Em Salvador, um casal foi preso esta semana. Denílson Pereira Reis
e Elizânia Evangelista Natural de Itiúba (Ba), são acusados de aliciar
brasileiras pra trabalhar na Espanha. Segundo a PF, o casal estava a serviço do
espanhol Bermudez Motos, o dono do prostíbulo que a reportagem mostrou em
Salamanca, na Espanha, e de uma companheira dele, a brasileira Renata Gomes
Nunes. Os policiais precisam de 13
minutos para conseguir arrombar o portão. Mas, antes que eles entrem o
Fantástico mostra o que essa porta esconde: é o submundo da escravidão sexual
na Espanha, que não tem fronteiras. Em Madri, que como no resto do país, o sexo
pago é um negócio legalizado. No Brasil, a exploração da prostituição é crime.
Na Espanha, não.
Perto
de um prostíbulo, um taxista diz que a oferta de mulheres é internacional:
"Brasileiras, romenas, espanholas, colombianas, e não lembro o resto”, conta. O
repórter Eduardo Faustini entra num prostíbulo da capital espanhola. "Pra
entrar são 20 euros”. Quase 60 reais só de ingresso. Lá dentro, uma prostituta
se aproxima e quer começar o programa logo. "Se quiser, vamos subir que lá
conversamos melhor”.
No
primeiro andar ficam o bar, a pista de dança e o palco para shows eróticos. Os
quartos estão no segundo andar. Os preços, sempre em euros. Uma hora dá 140
euros. "Meia hora, 120 euros”. Quase 400 reais por uma hora, 325 reais por meia
hora.
Como
o taxista avisou, o prostíbulo tem mulheres de todas as partes do mundo:
"Dominicana, de Santo Domingo, romena e búlgara”. Dias antes da operação
policial em Salamanca, a 190 quilômetros de Madri, o repórter Eduardo Faustini
entra na sala de festa Vênus e encontra uma prostituta brasileira.
O
pagamento é feito na recepção, antecipado. O valor: 54 euros, quase 150 reais.

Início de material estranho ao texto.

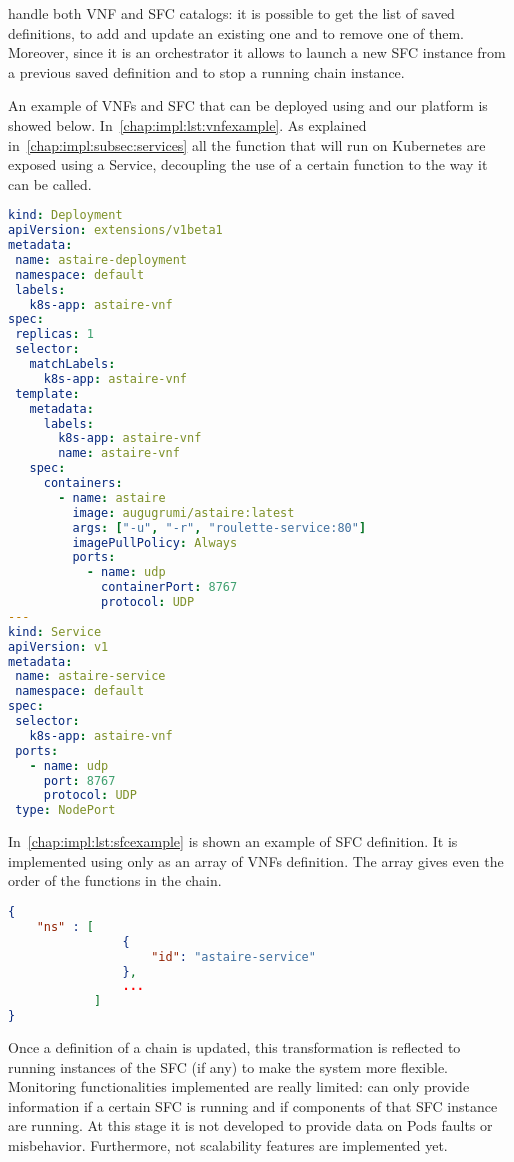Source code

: \harbor{} handle both VNF and SFC catalogs: it is possible to get the list of
saved definitions, to add and update an existing one and to remove one of them.
Moreover, since it is an orchestrator it allows to launch a new SFC instance
from a previous saved definition and to stop a running chain instance.

An example of VNFs and SFC that can be deployed using \harbor{} and our platform
is showed below. In~\ref{chap:impl:lst:vnfexample}. As explained 
in~\ref{chap:impl:subsec:services} all the function that will run on Kubernetes
are exposed using a Service, decoupling the use of a certain function to the way
it can be called.
\begin{lstlisting}[caption={Example of VNF definition}, captionpos=b,
                   language=yaml, label=chap:impl:lst:vnfexample]
kind: Deployment
apiVersion: extensions/v1beta1
metadata:
 name: astaire-deployment
 namespace: default
 labels:
   k8s-app: astaire-vnf
spec:
 replicas: 1
 selector:
   matchLabels:
     k8s-app: astaire-vnf
 template:
   metadata:
     labels:
       k8s-app: astaire-vnf
       name: astaire-vnf
   spec:
     containers:
       - name: astaire
         image: augugrumi/astaire:latest
         args: ["-u", "-r", "roulette-service:80"]
         imagePullPolicy: Always
         ports:
           - name: udp
             containerPort: 8767
             protocol: UDP
---
kind: Service
apiVersion: v1
metadata:
 name: astaire-service
 namespace: default
spec:
 selector:
   k8s-app: astaire-vnf
 ports:
   - name: udp
     port: 8767
     protocol: UDP
 type: NodePort
\end{lstlisting}

In~\ref{chap:impl:lst:sfcexample} is shown an example of SFC definition. It is
implemented using only as an array of VNFs definition. The array gives even the
order of the functions in the chain.
\begin{lstlisting}[caption={Example of SFC definition}, captionpos=b,
                   language=json, label=chap:impl:lst:sfcexample]
{
    "ns" : [
                {
                    "id": "astaire-service"
                },
                ...
            ]
}
\end{lstlisting}

Once a definition of a chain is updated, this transformation is reflected to
running instances of the SFC (if any) to make the system more flexible.
Monitoring functionalities implemented are really limited: \harbor{} can only
provide information if a certain SFC is running and if components of that SFC
instance are running. At this stage it is not developed to provide data on Pods
faults or misbehavior. Furthermore, not scalability features are implemented
yet.


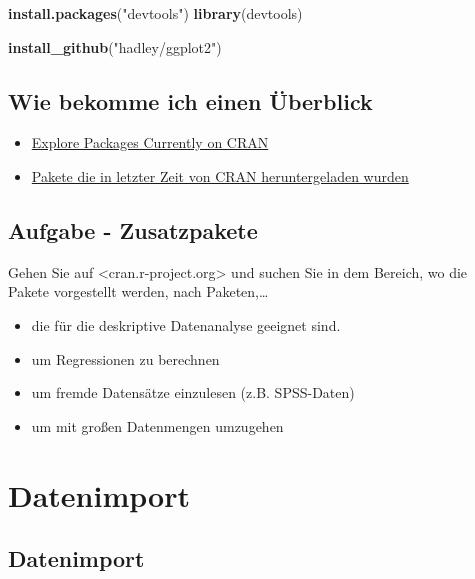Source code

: \documentclass[]{article}
\newenvironment{Shaded}{\begin{snugshade}}{\end{snugshade}}
\newcommand{\KeywordTok}[1]{\textcolor[rgb]{0.13,0.29,0.53}{\textbf{{#1}}}}
\newcommand{\StringTok}[1]{\textcolor[rgb]{0.31,0.60,0.02}{{#1}}}
\newcommand{\NormalTok}[1]{{#1}}
\providecommand{\tightlist}{%
  \setlength{\itemsep}{0pt}\setlength{\parskip}{0pt}}
\begin{document}
\begin{Shaded}
\begin{Highlighting}[]
\KeywordTok{install.packages}\NormalTok{(}\StringTok{"devtools"}\NormalTok{)}
\KeywordTok{library}\NormalTok{(devtools)}

\KeywordTok{install_github}\NormalTok{(}\StringTok{"hadley/ggplot2"}\NormalTok{)}
\end{Highlighting}
\end{Shaded}

\subsection{Wie bekomme ich einen
Überblick}\label{wie-bekomme-ich-einen-uberblick}

\begin{itemize}
\item
  \href{https://mran.microsoft.com/packages/}{Explore Packages Currently
  on CRAN}
\item
  \href{https://gallery.shinyapps.io/cran-gauge/}{Pakete die in letzter
  Zeit von CRAN heruntergeladen wurden}
\end{itemize}

\subsection{Aufgabe - Zusatzpakete}\label{aufgabe---zusatzpakete}

Gehen Sie auf \textless{}cran.r-project.org\textgreater{} und suchen Sie
in dem Bereich, wo die Pakete vorgestellt werden, nach Paketen,\ldots{}

\begin{itemize}
\tightlist
\item
  die für die deskriptive Datenanalyse geeignet sind.
\item
  um Regressionen zu berechnen
\item
  um fremde Datensätze einzulesen (z.B. SPSS-Daten)
\item
  um mit großen Datenmengen umzugehen
\end{itemize}

\section{Datenimport}\label{datenimport}

\subsection{Datenimport}\label{datenimport-1}
\end{document}
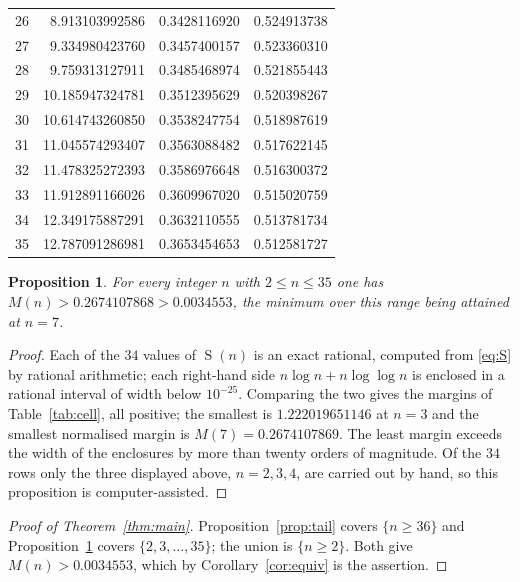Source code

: \documentclass[11pt]{amsart}
\newtheorem{proposition}[theorem]{Proposition}
\DeclareMathOperator{\Sfun}{S}
\begin{document}
\begin{table}[htbp]
\begin{tabular}{r@{\qquad}r@{\qquad}l@{\qquad}l}
26 &  8.913103992586 & 0.3428116920 & 0.524913738\\
27 &  9.334980423760 & 0.3457400157 & 0.523360310\\
28 &  9.759313127911 & 0.3485468974 & 0.521855443\\
29 & 10.185947324781 & 0.3512395629 & 0.520398267\\
30 & 10.614743260850 & 0.3538247754 & 0.518987619\\
31 & 11.045574293407 & 0.3563088482 & 0.517622145\\
32 & 11.478325272393 & 0.3586976648 & 0.516300372\\
33 & 11.912891166026 & 0.3609967020 & 0.515020759\\
34 & 12.349175887291 & 0.3632110555 & 0.513781734\\
35 & 12.787091286981 & 0.3653454653 & 0.512581727\\
\hline
\end{tabular}
\end{table}

\begin{proposition}\label{prop:cell}
For every integer $n$ with $2\le n\le35$ one has
$M(n)>0.2674107868>0.0034553$, the minimum over this range being attained at $n=7$.
\end{proposition}

\begin{proof}
Each of the $34$ values of $\Sfun(n)$ is an exact rational, computed from \eqref{eq:S} by
rational arithmetic; each right-hand side $n\log n+n\log\log n$ is enclosed in a rational
interval of width below $10^{-25}$. Comparing the two gives the margins of
Table~\ref{tab:cell}, all positive; the smallest is $1.222019651146$ at $n=3$ and the
smallest normalised margin is $M(7)=0.2674107869$. The least margin exceeds the width of
the enclosures by more than twenty orders of magnitude. Of the $34$ rows only the three
displayed above, $n=2,3,4$, are carried out by hand, so this proposition is
computer-assisted.
\end{proof}

\begin{proof}[Proof of Theorem~\ref{thm:main}]
Proposition~\ref{prop:tail} covers $\{n\ge36\}$ and Proposition~\ref{prop:cell} covers
$\{2,3,\ldots,35\}$; the union is $\{n\ge2\}$. Both give $M(n)>0.0034553$, which by
Corollary~\ref{cor:equiv} is the assertion.
\end{proof}
\end{document}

Ela pede o troco, que é de seis euros - pouco menos de 18 reais. "É tudo pra
mim aí”, diz a mulher. Eles sobem para o quarto. O repórter diz que só quer conversar.
Mas é ela quem sente vontade de falar, enquanto prepara um cigarro de maconha. "Você
vai ter conversa pra você escutar até umas horas”, diz a mulher.
Sem
saber que estava sendo gravada, ela diz que, quando chegou à Espanha, há quase
dez anos atrás, ganhava bastante dinheiro em pouco tempo. "Deu pra tirar uns
800 euros nesses dias que eu vim, era novidade, acabado de chegar também”,
conta.
Agora,
com a crise econômica em toda a Europa, a vida na Espanha está muito mais cara.
Por isso, hoje ela ganha bem menos dinheiro. "Agora já tem uma semana que eu
estou aqui, eu não ganhei nem 200 euros pra te falar a verdade”, diz.
Ela
conta sobre um dos prostíbulos onde teve que trabalhar. "Quando chove, as
mulheres têm que sair da casa, porque enche o rio. Quando eu cheguei, lá a
primeira vez pensei que ia morrer. O encarregado subia com um pedaço de pau
batendo assim, ó. ‘vamos descer em 5 minutos’. A comida é horrível. O jeito que
você dorme você com três quatro mulheres dentro de um quarto, mulheres que você
não conhece”.
No
fim da conversa, ela fala com cuidado sobre o dono do prostíbulo de Salamanca,
traz mulheres do Brasil."O dono daqui foi ao Brasil e trouxe umas mulheres lá
da Bahia pra trabalhar aqui”. "O dono da boate e chefe do tráfico de mulheres
se chama Ángel Bermudez Motos e é conhecido como "Gitano”, que é "Cigano” em
espanhol”.
Essa
operação conjunto das polícias do Brasil e da Espanha só foi possível por causa
de uma denúncia feita em Salvador, no Brasil, por uma telespectadora da novela
Salve Jorge, como mostra a repórter Patrícia Nobre. A mãe de uma baiana da
periferia de Salvador fez a denúncia à Secretaria de Políticas para as Mulheres
em Brasília. Segundo a Polícia Federal, a novela "Salve Jorge"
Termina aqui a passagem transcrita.